The paper tackles the problem of arbitrary scale image super-resolution, which is computationally expensive due to requiring training at many scales, by proposing ASDN, a deep convolutional network that uses a Laplacian pyramid method to reconstruct high-resolution images efficiently, achieving about 1 dB higher PSNR than predefined methods at fixed scales and generally exceeding Meta-SR at arbitrary scales.
Deep convolutional neural networks have significantly improved the peak signal-to-noise ratio of SuperResolution (SR). However, image viewer applications commonly allow users to zoom the images to arbitrary magnification scales, thus far imposing a large number of required training scales at a tremendous computational cost.
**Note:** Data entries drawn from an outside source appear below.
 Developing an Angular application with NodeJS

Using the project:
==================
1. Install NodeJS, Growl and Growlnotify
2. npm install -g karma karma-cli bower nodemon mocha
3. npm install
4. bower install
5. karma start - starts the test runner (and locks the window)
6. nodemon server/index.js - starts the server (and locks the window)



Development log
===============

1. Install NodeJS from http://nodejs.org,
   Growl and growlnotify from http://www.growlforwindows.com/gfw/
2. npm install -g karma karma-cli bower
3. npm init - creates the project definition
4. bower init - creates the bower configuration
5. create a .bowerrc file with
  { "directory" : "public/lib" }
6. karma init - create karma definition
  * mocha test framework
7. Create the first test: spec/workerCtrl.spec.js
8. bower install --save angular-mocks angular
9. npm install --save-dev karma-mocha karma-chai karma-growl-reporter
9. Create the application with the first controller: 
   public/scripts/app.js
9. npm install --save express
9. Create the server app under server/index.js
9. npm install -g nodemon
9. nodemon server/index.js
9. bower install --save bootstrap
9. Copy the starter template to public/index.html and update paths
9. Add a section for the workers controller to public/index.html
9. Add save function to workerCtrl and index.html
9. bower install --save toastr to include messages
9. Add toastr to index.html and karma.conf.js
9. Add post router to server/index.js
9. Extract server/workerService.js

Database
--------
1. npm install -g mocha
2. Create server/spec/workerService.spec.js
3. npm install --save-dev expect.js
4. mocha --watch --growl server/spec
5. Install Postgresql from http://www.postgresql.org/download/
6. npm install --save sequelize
To obtain a more computationally efficient model for arbitrary scale SR, this paper employs a Laplacian pyramid method to reconstruct any-scale high-resolution (HR) images using the high-frequency image details in a Laplacian Frequency Representation. For SR of small-scales (between 1 and 2), images are constructed by interpolation from a sparse set of precalculated Laplacian pyramid levels. SR of larger scales is computed by recursion from small scales, which significantly reduces the computational cost. For a full comparison, fixed- and any-scale experiments are conducted using various benchmarks. At fixed scales, ASDN outperforms predefined upsampling methods (e.g., SRCNN, VDSR, DRRN) by about 1 dB in PSNR. At any-scale, ASDN generally exceeds Meta-SR on many scales.